Your last question is from the line of Jeff Jones from Oppenheimer. Please go ahead. Hey. Thanks, guys, for taking the follow-up question. Just a quick one. Digging a little bit deeper into the Dupixent and JAK-exposed patients that could be enrolled in the phase 2 study. Will you guys be powering the study to really do a subgroup analysis that could be statistically significant again and separate those systemically exposed patients versus systemic therapy naive patients? No. We would not be doing that. I mean. We don’t have enough information yet, Jeff, to make a commitment like that. But one thing for sure, we will stratify the study to look at that subgroup. So what I mean by that is that’ll be the fine subgroup. We will stratify randomization based on whether you failed a prior systemic therapy or not.
You want those equally distributed in your placebo and in your active arm. But without really knowing the efficacy signal yet we would expect in that, it’s a little hard to power how many patients you would need and what effect you’re looking for. I think that would be going pretty far. I’m not sure you’d want to do that at this stage. I’d rather do a study, include everyone. The best outcome, do a study, include those people, have a positive study in your predefined endpoint. You get approval. I mean, or phase 3, you get approval for everyone. Yeah. No. Great. And the other way to look at that would be stratifying. So really appreciate the clarity. Thanks, Jeff. Thank you very much. There are no further questions at this time. I would like to turn the call back to Mr. Richard Miller for closing comments.
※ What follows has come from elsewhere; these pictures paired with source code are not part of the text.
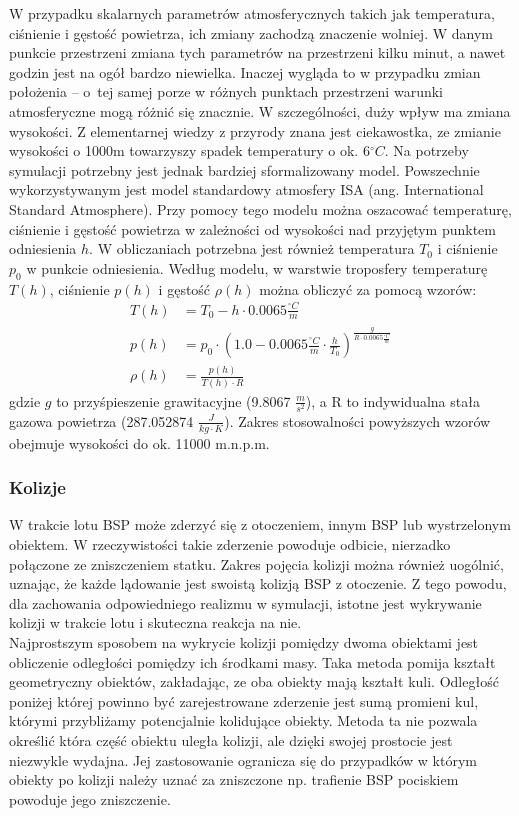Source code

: W przypadku skalarnych parametrów atmosferycznych takich jak temperatura, ciśnienie i gęstość powietrza, ich zmiany zachodzą znaczenie wolniej. W danym punkcie przestrzeni zmiana tych parametrów na przestrzeni kilku minut, a nawet godzin jest na ogół bardzo niewielka. Inaczej wygląda to w przypadku zmian położenia -- o~tej samej porze w różnych punktach przestrzeni warunki atmosferyczne mogą różnić się znacznie. W szczególności, duży wpływ ma zmiana wysokości. Z elementarnej wiedzy z przyrody znana jest ciekawostka, ze zmianie wysokości o 1000m towarzyszy spadek temperatury o ok. 6$^{\circ}C$. Na potrzeby symulacji potrzebny jest jednak bardziej sformalizowany model. Powszechnie wykorzystywanym jest model standardowy atmosfery ISA (ang. International Standard Atmosphere). Przy pomocy tego modelu można oszacować temperaturę, ciśnienie i gęstość powietrza w zależności od wysokości nad przyjętym punktem odniesienia $h$. W obliczaniach potrzebna jest również temperatura $T_0$ i ciśnienie $p_0$ w punkcie odniesienia. Według modelu, w warstwie troposfery temperaturę $T(h)$, ciśnienie $p(h)$ i gęstość $\rho(h)$ można obliczyć za pomocą wzorów:
\[
	\begin{aligned}
	T(h) & = T_0 - h \cdot 0.0065 \frac{^\circ C}{m}\\
	p(h) & = p_0 \cdot \left(1.0 - 0.0065 \frac{^\circ C}{m} \cdot \frac{h}{T_0} \right)^{\frac{g}{R \cdot  0.0065 \frac{^\circ C}{m}}}\\
	\rho(h) &  = \frac{p(h)}{T(h) \cdot R}
	\end{aligned}
\]
gdzie $g$ to przyśpieszenie grawitacyjne (9.8067 $\frac{m}{s^2}$), a R to indywidualna stała gazowa powietrza (287.052874  $\frac{J}{kg \cdot K}$). Zakres stosowalności powyższych wzorów obejmuje wysokości do ok. 11000 m.n.p.m.

\subsubsection{Kolizje}

W trakcie lotu BSP może zderzyć się z otoczeniem, innym BSP lub wystrzelonym obiektem. W rzeczywistości takie zderzenie powoduje odbicie, nierzadko połączone ze zniszczeniem statku. Zakres pojęcia kolizji można również uogólnić, uznając, że każde lądowanie jest swoistą kolizją BSP z otoczenie. Z tego powodu, dla zachowania odpowiedniego realizmu w symulacji, istotne jest wykrywanie kolizji w trakcie lotu i skuteczna reakcja na nie.\\

Najprostszym sposobem na wykrycie kolizji pomiędzy dwoma obiektami jest obliczenie odległości pomiędzy ich środkami masy. Taka metoda pomija kształt geometryczny obiektów, zakładając, ze oba obiekty mają kształt kuli. Odległość poniżej której powinno być zarejestrowane zderzenie jest sumą promieni kul, którymi przybliżamy potencjalnie kolidujące obiekty. Metoda ta nie pozwala określić która część obiektu uległa kolizji, ale dzięki swojej prostocie jest niezwykle wydajna. Jej zastosowanie ogranicza się do przypadków w którym obiekty po kolizji należy uznać za zniszczone np. trafienie BSP pociskiem powoduje jego zniszczenie.\\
Sir, please go ahead. Thank you very much, operator. Thank you, everyone, for participating in this call. We look forward to advancing the soquelitinib programs and our other programs, and we look forward to updating you on our progress as we move forward into 2026 and beyond. Thank you very much. Ladies and gentlemen, this concludes today’s conference call. Thank you very much for your participation. You may now disconnect.